**What is expected**: Extract each line of the material that follows exactly and omit its pictures.

(Dataset content)

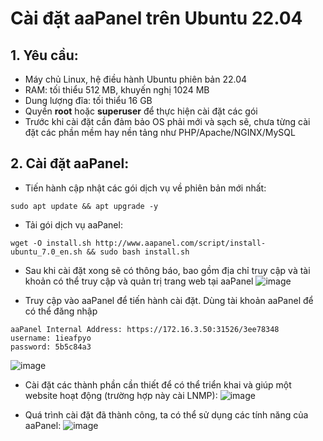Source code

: # Cài đặt aaPanel trên Ubuntu 22.04
## 1. Yêu cầu:
- Máy chủ Linux, hệ điều hành Ubuntu phiên bản 22.04
- RAM: tối thiểu 512 MB, khuyến nghị 1024 MB
- Dung lượng đĩa: tối thiểu 16 GB
- Quyền **root** hoặc **superuser** để thực hiện cài đặt các gói
- Trước khi cài đặt cần đảm bảo OS phải mới và sạch sẽ, chưa từng cài đặt các phần mềm hay nền tảng như PHP/Apache/NGINX/MySQL

## 2. Cài đặt aaPanel:
- Tiến hành cập nhật các gói dịch vụ về phiên bản mới nhất:
```
sudo apt update && apt upgrade -y
```

- Tải gói dịch vụ aaPanel:
```
wget -O install.sh http://www.aapanel.com/script/install-ubuntu_7.0_en.sh && sudo bash install.sh
```

- Sau khi cài đặt xong sẽ có thông báo, bao gồm địa chỉ truy cập và tài khoản có thể truy cập và quản trị trang web tại aaPanel
![image](https://github.com/user-attachments/assets/cbf01ebe-9164-43ba-bcdf-da5aa0c93bfc)

- Truy cập vào aaPanel để tiến hành cài đặt. Dùng tài khoản aaPanel để có thể đăng nhập
```
aaPanel Internal Address: https://172.16.3.50:31526/3ee78348
username: 1ieafpyo
password: 5b5c84a3
```
![image](https://github.com/user-attachments/assets/4bd99f45-e9b9-4a20-944c-d81a8117d95e)

- Cài đặt các thành phần cần thiết để có thể triển khai và giúp một website hoạt động (trường hợp này cài LNMP):
![image](https://github.com/user-attachments/assets/957a505d-a062-4954-8421-f27ddffb7822)

- Quá trình cài đặt đã thành công, ta có thể sử dụng các tính năng của aaPanel:
![image](https://github.com/user-attachments/assets/948a78c1-737c-4d80-8129-455849a724e4)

(End Dataset content)

**Output below**:
Source code

: # Cài đặt aaPanel trên Ubuntu 22.04
## 1. Yêu cầu:
- Máy chủ Linux, hệ điều hành Ubuntu phiên bản 22.04
- RAM: tối thiểu 512 MB, khuyến nghị 1024 MB
- Dung lượng đĩa: tối thiểu 16 GB
- Quyền **root** hoặc **superuser** để thực hiện cài đặt các gói
- Trước khi cài đặt cần đảm bảo OS phải mới và sạch sẽ, chưa từng cài đặt các phần mềm hay nền tảng như PHP/Apache/NGINX/MySQL

## 2. Cài đặt aaPanel:
- Tiến hành cập nhật các gói dịch vụ về phiên bản mới nhất:
```
sudo apt update && apt upgrade -y
```

- Tải gói dịch vụ aaPanel:
```
wget -O install.sh http://www.aapanel.com/script/install-ubuntu_7.0_en.sh && sudo bash install.sh
```

- Sau khi cài đặt xong sẽ có thông báo, bao gồm địa chỉ truy cập và tài khoản có thể truy cập và quản trị trang web tại aaPanel
![image](https://github.com/user-attachments/assets/cbf01ebe-9164-43ba-bcdf-da5aa0c93bfc)

- Truy cập vào aaPanel để tiến hành cài đặt. Dùng tài khoản aaPanel để có thể đăng nhập
```
aaPanel Internal Address: https://172.16.3.50:31526/3ee78348
username: 1ieafpyo
password: 5b5c84a3
```
![image](https://github.com/user-attachments/assets/4bd99f45-e9b9-4a20-944c-d81a8117d95e)

- Cài đặt các thành phần cần thiết để có thể triển khai và giúp một website hoạt động (trường hợp này cài LNMP):
![image](https://github.com/user-attachments/assets/957a505d-a062-4954-8421-f27ddffb7822)

- Quá trình cài đặt đã thành công, ta có thể sử dụng các tính năng của aaPanel:
![image](https://github.com/user-attachments/assets/948a78c1-737c-4d80-8129-455849a724e4)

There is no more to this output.